Journal du conteur

Dès que le dernier de ses disciples est parti…

Dès que le dernier de ses disciples est parti, le sage tire les rideaux, ferme sa porte à double tour, et, dans le secret de son intérieur, à l’insu de tous — disciples, admirateurs, pairs, contradicteurs, ennemis —, il s’abandonne à ses désirs, quels qu’ils soient, presque innocents, risibles, ou coupables. Il a honte ; honte de ne plus trouver, une fois seul, la force de pratiquer la sagesse que non seulement il professe en toute sincérité, mais qu’il personnifie si majestueusement aux yeux des consciences toujours plus nombreuses à suivre son enseignement, pourtant ardu, et surtout son exemple, pourtant presque inimitable.

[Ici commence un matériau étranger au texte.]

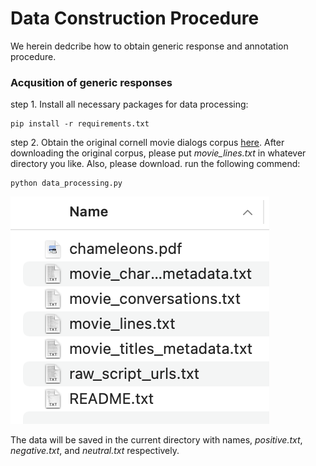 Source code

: # Data Construction Procedure
We herein dedcribe how to obtain generic response and annotation procedure.

### Acqusition of generic responses 
step 1. Install all necessary packages for data processing:
```
pip install -r requirements.txt
```

step 2. Obtain the original cornell movie dialogs corpus [here](https://www.cs.cornell.edu/~cristian/Cornell_Movie-Dialogs_Corpus.html). After downloading the original corpus, please put *movie_lines.txt* in whatever directory you like. Also, please download. run the following commend:
```shell
python data_processing.py
```
![image](https://github.com/repo4nlp/data/blob/main/data.png)

The data will be saved in the current directory with names, *positive.txt*, *negative.txt*, and *neutral.txt* respectively.
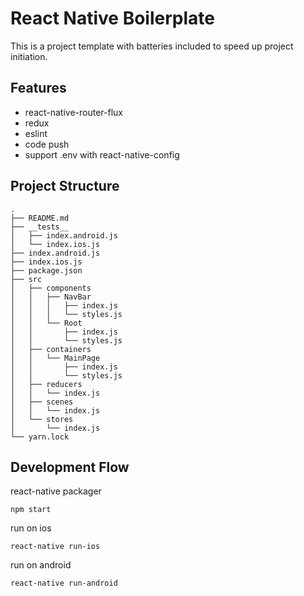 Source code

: # React Native Boilerplate

This is a project template with batteries included to speed up project initiation.

## Features

*   react-native-router-flux
*   redux
*   eslint
*   code push
*   support .env with react-native-config

## Project Structure

```
.
├── README.md
├── __tests__
│   ├── index.android.js
│   └── index.ios.js
├── index.android.js
├── index.ios.js
├── package.json
├── src
│   ├── components
│   │   ├── NavBar
│   │   │   ├── index.js
│   │   │   └── styles.js
│   │   └── Root
│   │       ├── index.js
│   │       └── styles.js
│   ├── containers
│   │   └── MainPage
│   │       ├── index.js
│   │       └── styles.js
│   ├── reducers
│   │   └── index.js
│   ├── scenes
│   │   └── index.js
│   └── stores
│       └── index.js
└── yarn.lock
```

## Development Flow

react-native packager

```
npm start
```

run on ios
```
react-native run-ios
```

run on android
```
react-native run-android
```
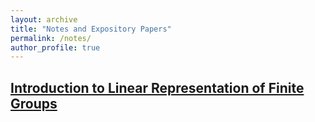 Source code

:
 ```yaml
---
layout: archive
title: "Notes and Expository Papers"
permalink: /notes/
author_profile: true
---
```


[Introduction to Linear Representation of Finite Groups](../assets/Intro_Linear_Representation_FinGroups.pdf)
-----
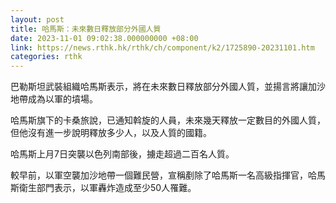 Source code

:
 ```yaml
---
layout: post
title: 哈馬斯：未來數日釋放部分外國人質
date: 2023-11-01 09:02:38.000000000 +08:00
link: https://news.rthk.hk/rthk/ch/component/k2/1725890-20231101.htm
categories: rthk
---
```


巴勒斯坦武裝組織哈馬斯表示，將在未來數日釋放部分外國人質，並揚言將讓加沙地帶成為以軍的墳場。

哈馬斯旗下的卡桑旅說，已通知斡旋的人員，未來幾天釋放一定數目的外國人質，但他沒有進一步說明釋放多少人，以及人質的國籍。

哈馬斯上月7日突襲以色列南部後，擄走超過二百名人質。

較早前，以軍空襲加沙地帶一個難民營，宣稱剷除了哈馬斯一名高級指揮官，哈馬斯衛生部門表示，以軍轟炸造成至少50人罹難。

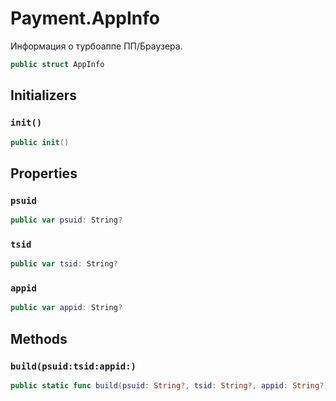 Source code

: # Payment.AppInfo

Информация о турбоаппе ПП/Браузера.

``` swift
public struct AppInfo 
```

## Initializers

### `init()`

``` swift
public init() 
```

## Properties

### `psuid`

``` swift
public var psuid: String?
```

### `tsid`

``` swift
public var tsid: String?
```

### `appid`

``` swift
public var appid: String?
```

## Methods

### `build(psuid:tsid:appid:)`

``` swift
public static func build(psuid: String?, tsid: String?, appid: String?) -> AppInfo 
```
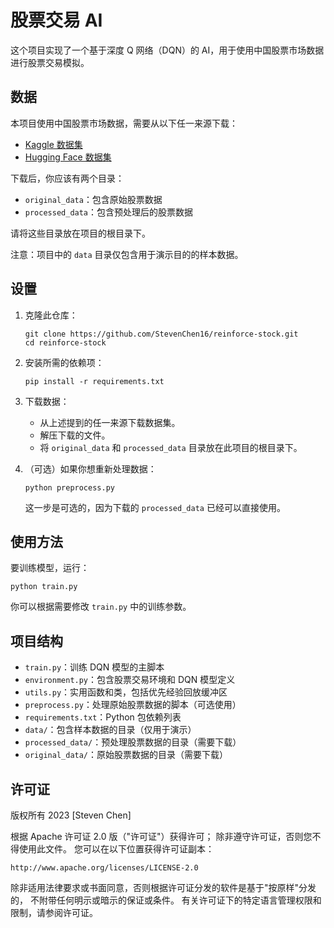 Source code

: # 股票交易 AI

这个项目实现了一个基于深度 Q 网络（DQN）的 AI，用于使用中国股票市场数据进行股票交易模拟。

## 数据

本项目使用中国股票市场数据，需要从以下任一来源下载：
- [Kaggle 数据集](https://www.kaggle.com/datasets/stevenchen116/stockchina)
- [Hugging Face 数据集](https://huggingface.co/datasets/StevenChen16/Stock-China-daily)

下载后，你应该有两个目录：
- `original_data`：包含原始股票数据
- `processed_data`：包含预处理后的股票数据

请将这些目录放在项目的根目录下。

注意：项目中的 `data` 目录仅包含用于演示目的的样本数据。

## 设置

1. 克隆此仓库：
   ```
   git clone https://github.com/StevenChen16/reinforce-stock.git
   cd reinforce-stock
   ```

2. 安装所需的依赖项：
   ```
   pip install -r requirements.txt
   ```

3. 下载数据：
   - 从上述提到的任一来源下载数据集。
   - 解压下载的文件。
   - 将 `original_data` 和 `processed_data` 目录放在此项目的根目录下。

4. （可选）如果你想重新处理数据：
   ```
   python preprocess.py
   ```
   这一步是可选的，因为下载的 `processed_data` 已经可以直接使用。

## 使用方法

要训练模型，运行：

```
python train.py
```

你可以根据需要修改 `train.py` 中的训练参数。

## 项目结构

- `train.py`：训练 DQN 模型的主脚本
- `environment.py`：包含股票交易环境和 DQN 模型定义
- `utils.py`：实用函数和类，包括优先经验回放缓冲区
- `preprocess.py`：处理原始股票数据的脚本（可选使用）
- `requirements.txt`：Python 包依赖列表
- `data/`：包含样本数据的目录（仅用于演示）
- `processed_data/`：预处理股票数据的目录（需要下载）
- `original_data/`：原始股票数据的目录（需要下载）

## 许可证

版权所有 2023 [Steven Chen]

根据 Apache 许可证 2.0 版（"许可证"）获得许可；
除非遵守许可证，否则您不得使用此文件。
您可以在以下位置获得许可证副本：

    http://www.apache.org/licenses/LICENSE-2.0

除非适用法律要求或书面同意，否则根据许可证分发的软件是基于"按原样"分发的，
不附带任何明示或暗示的保证或条件。
有关许可证下的特定语言管理权限和限制，请参阅许可证。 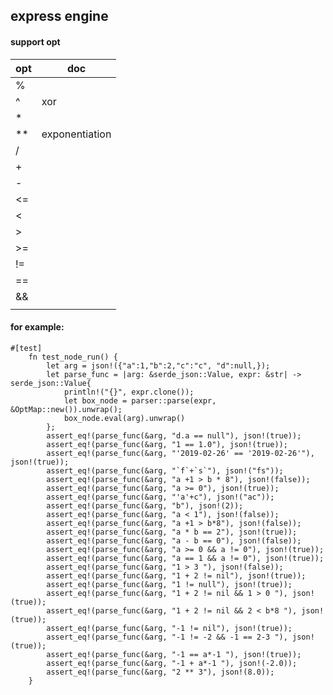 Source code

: ## express engine

#### support opt

| opt    | doc  |
| ------ | ------ |
|   %     |        | 
|   ^     |   xor     | 
|   *     |        | 
|   **     |   exponentiation     | 
|   /     |        | 
|   +     |        | 
|   -     |        | 
|   <=     |        | 
|   <     |        | 
|   >     |        | 
|   >=     |        | 
|   !=     |        | 
|   ==     |        | 
|   &&     |        | 
|   ||     |        | 

#### for example:
```
#[test]
    fn test_node_run() {
        let arg = json!({"a":1,"b":2,"c":"c", "d":null,});
        let parse_func = |arg: &serde_json::Value, expr: &str| -> serde_json::Value{
            println!("{}", expr.clone());
            let box_node = parser::parse(expr, &OptMap::new()).unwrap();
            box_node.eval(arg).unwrap()
        };
        assert_eq!(parse_func(&arg, "d.a == null"), json!(true));
        assert_eq!(parse_func(&arg, "1 == 1.0"), json!(true));
        assert_eq!(parse_func(&arg, "'2019-02-26' == '2019-02-26'"), json!(true));
        assert_eq!(parse_func(&arg, "`f`+`s`"), json!("fs"));
        assert_eq!(parse_func(&arg, "a +1 > b * 8"), json!(false));
        assert_eq!(parse_func(&arg, "a >= 0"), json!(true));
        assert_eq!(parse_func(&arg, "'a'+c"), json!("ac"));
        assert_eq!(parse_func(&arg, "b"), json!(2));
        assert_eq!(parse_func(&arg, "a < 1"), json!(false));
        assert_eq!(parse_func(&arg, "a +1 > b*8"), json!(false));
        assert_eq!(parse_func(&arg, "a * b == 2"), json!(true));
        assert_eq!(parse_func(&arg, "a - b == 0"), json!(false));
        assert_eq!(parse_func(&arg, "a >= 0 && a != 0"), json!(true));
        assert_eq!(parse_func(&arg, "a == 1 && a != 0"), json!(true));
        assert_eq!(parse_func(&arg, "1 > 3 "), json!(false));
        assert_eq!(parse_func(&arg, "1 + 2 != nil"), json!(true));
        assert_eq!(parse_func(&arg, "1 != null"), json!(true));
        assert_eq!(parse_func(&arg, "1 + 2 != nil && 1 > 0 "), json!(true));
        assert_eq!(parse_func(&arg, "1 + 2 != nil && 2 < b*8 "), json!(true));
        assert_eq!(parse_func(&arg, "-1 != nil"), json!(true));
        assert_eq!(parse_func(&arg, "-1 != -2 && -1 == 2-3 "), json!(true));
        assert_eq!(parse_func(&arg, "-1 == a*-1 "), json!(true));
        assert_eq!(parse_func(&arg, "-1 + a*-1 "), json!(-2.0));
        assert_eq!(parse_func(&arg, "2 ** 3"), json!(8.0));
    }
```
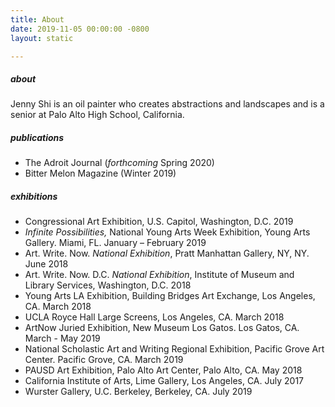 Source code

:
 ```yaml
---
title: About
date: 2019-11-05 00:00:00 -0800
layout: static

---
```

##### **about**

Jenny Shi is an oil painter who creates abstractions and landscapes and is a senior at Palo Alto High School, California.

##### **publications**

* The Adroit Journal (_forthcoming_ Spring 2020)
* Bitter Melon Magazine (Winter 2019)

##### **exhibitions**

* Congressional Art Exhibition, U.S. Capitol, Washington, D.C. 2019
* _Infinite Possibilities,_ National Young Arts Week Exhibition, Young Arts Gallery. Miami, FL. January – February 2019
* Art. Write. Now. _National Exhibition_, Pratt Manhattan Gallery, NY, NY. June 2018
* Art. Write. Now. D.C. _National Exhibition_, Institute of Museum and Library Services, Washington, D.C. 2018
* Young Arts LA Exhibition, Building Bridges Art Exchange, Los Angeles, CA. March 2018
* UCLA Royce Hall Large Screens, Los Angeles, CA. March 2018
* ArtNow Juried Exhibition, New Museum Los Gatos. Los Gatos, CA. March - May 2019
* National Scholastic Art and Writing Regional Exhibition, Pacific Grove Art Center. Pacific Grove, CA. March 2019
* PAUSD Art Exhibition, Palo Alto Art Center, Palo Alto, CA. May 2018
* California Institute of Arts, Lime Gallery, Los Angeles, CA. July 2017
* Wurster Gallery, U.C. Berkeley, Berkeley, CA. July 2019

Terré, lové au creux de lui-même, il se vautre dans ses régressions et se repaît de sa honte même. Le fond de la nuit le trouve ainsi aux affres presque de l’agonie. Mais il se garde bien d’appeler. Il s’évanouit souvent, et plus souvent encore l’espère et l’attend comme une délivrance. L’aurore le ravive, ramène à sa conscience les déchéances de son intégrité. Il n’est pas encore revenu à lui-même. L’impatience le rend fou. Il parle seul pour chasser les fantômes revenus des désirs mal assouvis. Il supplie en pensée ses disciples d’être bien à l’heure ; il espère secrètement qu’ils soient en avance, qu’ils s’inquiètent, qu’ils forcent la porte, le trouvent, le sauvent de son imposture ou de ses désirs ou de sa honte ou de sa sagesse ; mais il sait qu’il leur a vanté et enseigné la stricte ponctualité. Ce n’est jamais avant d’y être poussé par la dernière urgence qu’il trouve le courage de se lever : il a juste le temps de ranger, nettoyer, se laver, s’habiller. C’est l’heure, un dernier coup d’œil à la salle lui confirme qu’il n’y reste aucune trace. Ce n’est pas le cas sur son visage, lui crie le miroir, mais il est trop tard pour reculer. Il déverrouille et ouvre sa porte : les disciples viennent d’arriver. Alors tout reflue en lui avec le soulagement immense, un sourire nettoie son visage, et toute sa sagesse lui revient en même temps que ses disciples.